Ivan Herman: A couple of items to add to George’s list. Option 1 would require we would need to set up a new WG. But we do have an agreement with ISO so such fast-tracking can be done without changes to the proposed spec.

Liisa McCloy-Kelley: Does this mean we DON’T have to rewrite to submit to ISO?

Ivan Herman: Yes, that is correct, though there is no guarantee that the W3C members would approve so not a slam-dunk

George Kerscher: I would be concerned about submitting a spec to ISO that WASN’T a W3C Rec since we would risk changes after the fact.

Tzviya Siegman: Think we would have a hard time getting approval for a 3.2 spec since we have a EPUB 4 in process.

Ivan Herman: Share the concern, but am less pessimistic about the chances for success. But we need to be careful to make sure the specs are clear and negotiations go on before.

Ivan Herman: Which ever route we choose, it will not be easy. There are complications to doing some in W3C and some in ISO

Ric Wright: Agree that there may be some problems with 3.2 and 4 not that different. But isn’t that the point? If they are not, what are doing?

Laurent Le Meurs: Need too be careful that there are some that simply don’t like EPUB, whatever version.

Bill Kasdorf: Note that there is also a timing issue. ISO could be very slow. And potentially we could complete EPUB 4 BEFORE ISO completes its work, which would not be good.

Ivan Herman: Key question is “Do we want to do 3.2 as an ISO standard?”

Laurent Le Meurs: also, EPUB 3.2 cannot be defined as a “Web standard”.

Bill Kasdorf: +1 to focusing on EPUB 3.0.1 and not doing 3.2 as an ISO standard

Avneesh Singh: George’s first two options are quite complex. Do we want 3.2 to be an ISO standard? May be more important to focus on3.0.1. as an ISO standard.
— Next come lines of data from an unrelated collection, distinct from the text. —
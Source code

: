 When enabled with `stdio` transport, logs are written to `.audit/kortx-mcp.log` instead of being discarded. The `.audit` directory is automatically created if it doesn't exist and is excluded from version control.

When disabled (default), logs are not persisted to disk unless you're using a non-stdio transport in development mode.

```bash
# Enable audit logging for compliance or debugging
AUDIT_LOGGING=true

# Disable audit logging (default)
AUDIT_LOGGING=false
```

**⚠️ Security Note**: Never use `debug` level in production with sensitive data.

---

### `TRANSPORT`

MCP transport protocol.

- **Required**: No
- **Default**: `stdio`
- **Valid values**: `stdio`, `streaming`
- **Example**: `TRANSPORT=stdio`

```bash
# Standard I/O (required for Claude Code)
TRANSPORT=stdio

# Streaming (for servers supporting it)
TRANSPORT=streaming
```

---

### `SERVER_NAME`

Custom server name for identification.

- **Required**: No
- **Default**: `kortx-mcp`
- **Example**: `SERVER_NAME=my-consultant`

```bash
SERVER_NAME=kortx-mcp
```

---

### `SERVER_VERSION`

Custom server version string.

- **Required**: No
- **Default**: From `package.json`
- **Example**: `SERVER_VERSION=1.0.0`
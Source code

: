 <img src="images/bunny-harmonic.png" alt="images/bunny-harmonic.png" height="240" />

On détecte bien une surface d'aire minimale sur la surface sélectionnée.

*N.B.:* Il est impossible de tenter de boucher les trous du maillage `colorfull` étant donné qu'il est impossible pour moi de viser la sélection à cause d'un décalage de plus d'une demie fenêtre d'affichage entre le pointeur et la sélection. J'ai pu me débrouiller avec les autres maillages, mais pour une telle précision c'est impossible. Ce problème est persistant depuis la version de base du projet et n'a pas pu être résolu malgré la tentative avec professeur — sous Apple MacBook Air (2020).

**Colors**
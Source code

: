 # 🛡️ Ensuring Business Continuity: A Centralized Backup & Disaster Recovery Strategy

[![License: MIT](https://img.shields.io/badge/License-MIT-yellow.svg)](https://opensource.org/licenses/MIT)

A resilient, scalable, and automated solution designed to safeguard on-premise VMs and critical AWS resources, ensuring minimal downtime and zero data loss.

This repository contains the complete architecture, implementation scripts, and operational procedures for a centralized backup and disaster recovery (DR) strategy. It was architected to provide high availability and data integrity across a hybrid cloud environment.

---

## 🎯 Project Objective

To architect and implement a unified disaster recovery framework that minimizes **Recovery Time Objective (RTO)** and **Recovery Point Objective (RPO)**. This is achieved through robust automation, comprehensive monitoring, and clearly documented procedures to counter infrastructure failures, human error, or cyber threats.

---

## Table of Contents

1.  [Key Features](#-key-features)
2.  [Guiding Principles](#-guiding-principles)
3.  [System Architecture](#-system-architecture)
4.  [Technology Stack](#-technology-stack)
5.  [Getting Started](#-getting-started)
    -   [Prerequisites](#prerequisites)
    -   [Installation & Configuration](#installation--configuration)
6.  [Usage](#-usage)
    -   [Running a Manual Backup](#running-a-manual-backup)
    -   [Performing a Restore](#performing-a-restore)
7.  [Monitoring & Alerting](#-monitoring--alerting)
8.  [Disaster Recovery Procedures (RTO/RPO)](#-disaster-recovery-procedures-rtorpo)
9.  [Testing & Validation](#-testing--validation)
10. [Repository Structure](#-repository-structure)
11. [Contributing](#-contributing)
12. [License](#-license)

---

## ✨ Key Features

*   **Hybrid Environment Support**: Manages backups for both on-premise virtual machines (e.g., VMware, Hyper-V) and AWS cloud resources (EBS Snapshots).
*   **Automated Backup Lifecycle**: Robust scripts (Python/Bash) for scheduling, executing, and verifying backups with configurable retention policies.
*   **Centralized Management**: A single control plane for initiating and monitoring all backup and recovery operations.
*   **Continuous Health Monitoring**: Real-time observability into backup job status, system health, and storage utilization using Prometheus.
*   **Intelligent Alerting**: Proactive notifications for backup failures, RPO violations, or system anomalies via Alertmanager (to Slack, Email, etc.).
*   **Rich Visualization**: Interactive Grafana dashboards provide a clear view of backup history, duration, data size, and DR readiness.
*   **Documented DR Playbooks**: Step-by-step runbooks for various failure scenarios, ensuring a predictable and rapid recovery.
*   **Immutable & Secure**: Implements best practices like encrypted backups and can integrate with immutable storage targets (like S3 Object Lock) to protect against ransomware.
Garth Conboy: Much truth here. Don’t think this group thinks EPUB 4 is that important. This group and industry think that 3.2 is is more important. Esp. resolving the 3.1 problems.

George Kerscher: Makoto’s immediate desire to work on 3.0.1 as an ISO standard, as does the EPUB a11y spec. Further, we continue to push 3.2 as the working spec and the target of EPUBCHeck, etc. will all work in our favor.

Tzviya Siegman: Need to be careful about what we “decide” in this group as this group is small, just a subset of a much larger group. Perhaps we might be better off to focus more on the a11y work. What are our goals? W3C specs? ISO specs? 3.2? 4?

Avneesh Singh: The A11y spec has a dependency on the EPUB spec, so the A11y spec cannot become an ISO standard without EPUB becoming an ISO standard

Garth Conboy: Sees EPUB 4 as aspirational not critical path to success like 3.2

Liisa McCloy-Kelley: We still need to give feedback to George so he can go back to the ISO group in May

Ivan Herman: Bottom line is that in order to make something an ISO standard is a LOT of work. 3.0.1 as is could be submitted. But 3.2??

Bill Kasdorf: There would need to be some revisions to EPUB 3.0.1 language? But 3.0.1. is already a national standard in Korea, so that may smooth the path.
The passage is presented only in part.